The symptoms of these conditions are similar. The main symptom is pain in the lower back that is worse with spine extension and impact activities such as running and jumping. Pain may radiate to the buttocks and thighs. Muscle spasms often occur in response to the injury, making the condition more painful and causing awkward posture and gait.
How are spondylolysis and spondylolisthesis diagnosed?
Our doctors take a patient's medical history and do a physical examination of the back and legs. An X-ray may identify spondylolysis, but it is not the most sensitive test. If the symptoms and physical examination suggest spondylolysis but an X-ray does not show a defect, our doctors may recommend more sensitive tests such as a bone scan or CT scan. An MRI might be done if there's concern of a confounding soft tissue injury such as a disc herniation.
What is the treatment for spondylolysis and spondylolisthesis?
Treatment starts with a period of rest from all sports and activities, so the stress fracture heals. A back brace may be prescribed to limit spine movement, helping to relieve pain and promote healing. Ice and pain reliever medications may also reduce back pain not relieved by rest and bracing.
Once the initial healing period is over and pain has subsided, our doctors will likely recommend a course of physical therapy to include core strengthening, hamstring stretching, and posture training with gradual progression to sports-specific activities. This regimen is designed to reduce tension on the injured vertebra and stabilize the lumbar spine, thereby reducing the risk for re-injury.
For spondylolisthesis, periodic X-rays may be performed to evaluate whether vertebra continue to slip. Most cases of spondylolysis and spondylolisthesis resolve with rest and physical therapy, and athletes are able to return to their sport with no restrictions. For the rare cases unresponsive to this treatment, surgery may be necessary.

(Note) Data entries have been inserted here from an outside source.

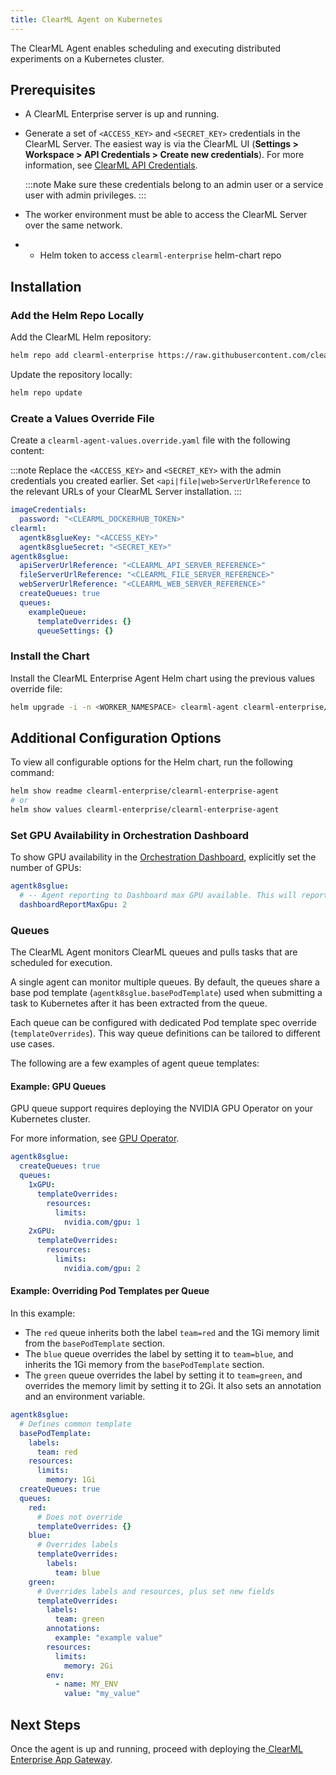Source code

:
 ```yaml
---
title: ClearML Agent on Kubernetes
---
```


The ClearML Agent enables scheduling and executing distributed experiments on a Kubernetes cluster.

## Prerequisites

- A ClearML Enterprise server is up and running.
- Generate a set of `<ACCESS_KEY>` and `<SECRET_KEY>` credentials in the ClearML Server. The easiest way is via 
  the ClearML UI (**Settings > Workspace > API Credentials > Create new credentials**). For more information, see [ClearML API Credentials](../../webapp/settings/webapp_settings_profile.md#clearml-api-credentials). 

  :::note
  Make sure these credentials belong to an admin user or a service user with admin privileges.
  :::
 
- The worker environment must be able to access the ClearML Server over the same network.
- * Helm token to access `clearml-enterprise` helm-chart repo

## Installation

### Add the Helm Repo Locally

Add the ClearML Helm repository:
```bash
helm repo add clearml-enterprise https://raw.githubusercontent.com/clearml/clearml-enterprise-helm-charts/gh-pages --username <HELM_REPO_TOKEN> --password <HELM_REPO_TOKEN>
```

Update the repository locally:
```bash
helm repo update
```

### Create a Values Override File

Create a `clearml-agent-values.override.yaml` file with the following content:

:::note
Replace the `<ACCESS_KEY>` and `<SECRET_KEY>` with the admin credentials 
you created earlier. Set `<api|file|web>ServerUrlReference` to the relevant URLs of your ClearML 
Server installation.
:::

```yaml
imageCredentials:
  password: "<CLEARML_DOCKERHUB_TOKEN>"
clearml:
  agentk8sglueKey: "<ACCESS_KEY>"
  agentk8sglueSecret: "<SECRET_KEY>"
agentk8sglue:
  apiServerUrlReference: "<CLEARML_API_SERVER_REFERENCE>"
  fileServerUrlReference: "<CLEARML_FILE_SERVER_REFERENCE>"
  webServerUrlReference: "<CLEARML_WEB_SERVER_REFERENCE>"
  createQueues: true
  queues:
    exampleQueue:
      templateOverrides: {}
      queueSettings: {}
```

### Install the Chart

Install the ClearML Enterprise Agent Helm chart using the previous values override file:

```bash
helm upgrade -i -n <WORKER_NAMESPACE> clearml-agent clearml-enterprise/clearml-enterprise-agent --create-namespace -f clearml-agent-values.override.yaml
```

## Additional Configuration Options

To view all configurable options for the Helm chart, run the following command:

```bash
helm show readme clearml-enterprise/clearml-enterprise-agent
# or
helm show values clearml-enterprise/clearml-enterprise-agent
```

### Set GPU Availability in Orchestration Dashboard

To show GPU availability in the [Orchestration Dashboard](../../webapp/webapp_orchestration_dash.md), explicitly set the number of GPUs:

```yaml
agentk8sglue:
  # -- Agent reporting to Dashboard max GPU available. This will report 2 GPUs.
  dashboardReportMaxGpu: 2
```

### Queues

The ClearML Agent monitors ClearML queues and pulls tasks that are scheduled for execution.

A single agent can monitor multiple queues. By default, the queues share a base pod template (`agentk8sglue.basePodTemplate`) 
used when submitting a task to Kubernetes after it has been extracted from the queue.

Each queue can be configured with dedicated Pod template spec override (`templateOverrides`). This way queue definitions 
can be tailored to different use cases.

The following are a few examples of agent queue templates:

#### Example: GPU Queues


GPU queue support requires deploying the NVIDIA GPU Operator on your Kubernetes cluster.

For more information, see [GPU Operator](extra_configs/gpu_operator.md).


``` yaml
agentk8sglue:
  createQueues: true
  queues:
    1xGPU:
      templateOverrides:
        resources:
          limits:
            nvidia.com/gpu: 1
    2xGPU:
      templateOverrides:
        resources:
          limits:
            nvidia.com/gpu: 2
```

#### Example: Overriding Pod Templates per Queue

In this example:

- The `red` queue inherits both the label `team=red` and the 1Gi memory limit from the `basePodTemplate` section.
- The `blue` queue overrides the label by setting it to `team=blue`, and inherits the 1Gi memory from the `basePodTemplate` section.
- The `green` queue overrides the label by setting it to `team=green`, and overrides the memory limit by setting it to 2Gi. 
  It also sets an annotation and an environment variable.

```yaml
agentk8sglue:
  # Defines common template
  basePodTemplate:
    labels:
      team: red
    resources:
      limits:
        memory: 1Gi
  createQueues: true
  queues:
    red:
      # Does not override
      templateOverrides: {}
    blue:
      # Overrides labels
      templateOverrides:
        labels:
          team: blue
    green:
      # Overrides labels and resources, plus set new fields
      templateOverrides:
        labels:
          team: green
        annotations:
          example: "example value"
        resources:
          limits:
            memory: 2Gi
        env:
          - name: MY_ENV
            value: "my_value"
```

## Next Steps

Once the agent is up and running, proceed with deploying the[ ClearML Enterprise App Gateway](appgw_install_k8s.md).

How can spondylolysis and spondylolisthesis be prevented?
Preventive measures for children and adolescents are:
- Strength must be maintained in the abdominal, back, and hip muscles. These muscles help to stabilize the spine and reduce the load on the vertebrae.
- Tight hamstrings put tension on the lower back and increase risk for back pain. Hamstring stretches are best done after a warm-up or at the end of a practice or game.
- Maintain a healthy weight.
- Do not play through pain.
Pain is a sign of injury, stress, or overuse. Rest is needed to allow time for the injured area to heal. If pain does not resolve after a couple days of rest, consult our doctors. The sooner an injury is identified, the sooner treatment begins. The result is a shorter healing time and a faster return to sports.